RA: This is great Jon, thank you. I would also say that money is always there – NY has the most billionaires in this country, and Wall Street is loaded with dough. Like you mentioned, instead of accepting the city’s figure, we fight for a larger share of the pie. Of course, to do so requires power – something we have less of if we, like UNITY, restrict ourselves to the respectability of the negotiating table. This is why it’s crucial to build a strike-ready union. Our ability to withdraw our labor is our greatest weapon. When we’re organized, we can credibly threaten our use of it. UFC’s priority is to organize our chapters and empower them with transparency and democratic involvement in union business. Our strategy puts us in a better position that UNITY’s to win good contracts.

And?

This is a discussion, not a decision, and not a proposal. There are voices yet to be heard. And yet you see the direction some of us are thinking in. We would welcome your comments, thoughts, contributions. And please, feel free to disagree. The open exchange of ideas (without rancor, if possible) helps produce better policies.

And yes, engaging members in ongoing discussion, and asking members to engage in such discussions in their chapters, that is part of what United for Change intends to do.

4 Comments leave one →
  1. Joe permalink
    April 11, 2022 am30 7:52 am 7:52 am

    I’ve been proposing the idea of getting rid of the Monday/Tuesday time in exchange for a small raise for a couple of years. It would be a win for the city and for mid-level/senior teachers. However, the newbies are gonna want cold, hard cash to be able to live in this expensive city. Maybe a cash sign on bonus would do the trick again.
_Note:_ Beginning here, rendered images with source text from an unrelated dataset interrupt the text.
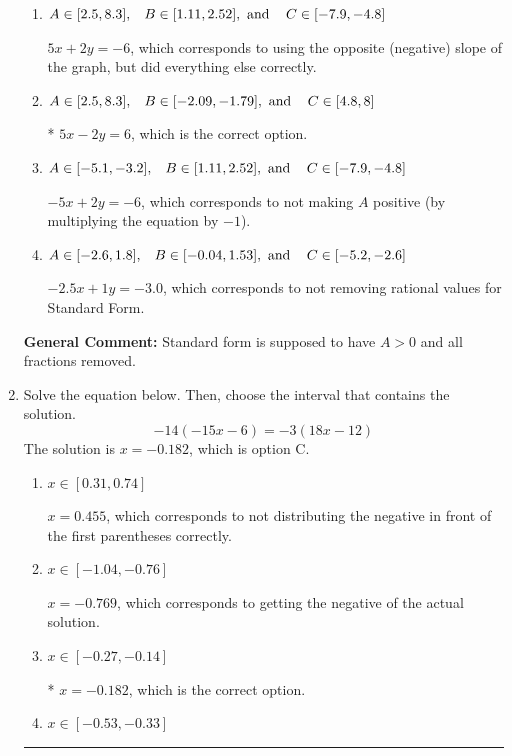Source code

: \documentclass{extbook}[14pt]
\newcommand{\litem}[1]{\item #1

\rule{\textwidth}{0.4pt}}
\begin{document}
\begin{enumerate}
{\begin{enumerate}[label=\Alph*.]
 $-2.5x - 1y = 3.0$, which corresponds to using the opposite (negative) slope of the graph and not removing rational values.
\item \( A \in [2.5, 8.3], \hspace{3mm} B \in [1.11, 2.52], \text{ and } \hspace{3mm} C \in [-7.9, -4.8] \)

 $5x + 2y = -6$, which corresponds to using the opposite (negative) slope of the graph, but did everything else correctly.
\item \( A \in [2.5, 8.3], \hspace{3mm} B \in [-2.09, -1.79], \text{ and } \hspace{3mm} C \in [4.8, 8] \)

* $5x - 2y = 6$, which is the correct option.
\item \( A \in [-5.1, -3.2], \hspace{3mm} B \in [1.11, 2.52], \text{ and } \hspace{3mm} C \in [-7.9, -4.8] \)

 $-5x + 2y = -6$, which corresponds to not making $A$ positive (by multiplying the equation by $-1$).
\item \( A \in [-2.6, 1.8], \hspace{3mm} B \in [-0.04, 1.53], \text{ and } \hspace{3mm} C \in [-5.2, -2.6] \)

 $-2.5x + 1y = -3.0$, which corresponds to not removing rational values for Standard Form.
\end{enumerate}

\textbf{General Comment:} Standard form is supposed to have $A > 0$ and all fractions removed.
}
\litem{
Solve the equation below. Then, choose the interval that contains the solution.
\[ -14(-15x -6) = -3(18x -12) \]The solution is \( x = -0.182 \), which is option C.\begin{enumerate}[label=\Alph*.]
\item \( x \in [0.31, 0.74] \)

$x = 0.455$, which corresponds to not distributing the negative in front of the first parentheses correctly.
\item \( x \in [-1.04, -0.76] \)

$x = -0.769$, which corresponds to getting the negative of the actual solution.
\item \( x \in [-0.27, -0.14] \)

* $x = -0.182$, which is the correct option.
\item \( x \in [-0.53, -0.33] \)


\end{enumerate}}
\end{enumerate}
\end{document}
    • April 11, 2022 pm30 9:59 pm 9:59 pm

      The cash bonus is a sucker bet… Percentage increase is the way to go.

      And as far as which groups of teacher want what – we would to fashion the sort of compromise that everyone would be ok with.

      It is, after all UNITED for Change, and we have a material interest in keeping members united.

  2. Bennett Fischer permalink
    April 16, 2022 pm30 9:13 pm 9:13 pm

    I think Jon is on target on wage negotiations: 1) Transparency in negotiations, 2) No tit-for-tat, horse-trading mindset, and 3) Do not necessarily accept the city’s opening budget numbers as the premise from which negotiations start.

    Our union must have a long-range vision for New York. A UFC-run union would lobby for the restoration of the stock transfer tax, as well as a longer-range push for other “move the money” campaigns.

  3. Michael Shulman permalink
    April 17, 2022 pm30 12:45 pm 12:45 pm

    Also our union must have a long range vision for NewYork. We would lobby for the restoration of the stock transfer tax. A longer range push would be a move the money campaign.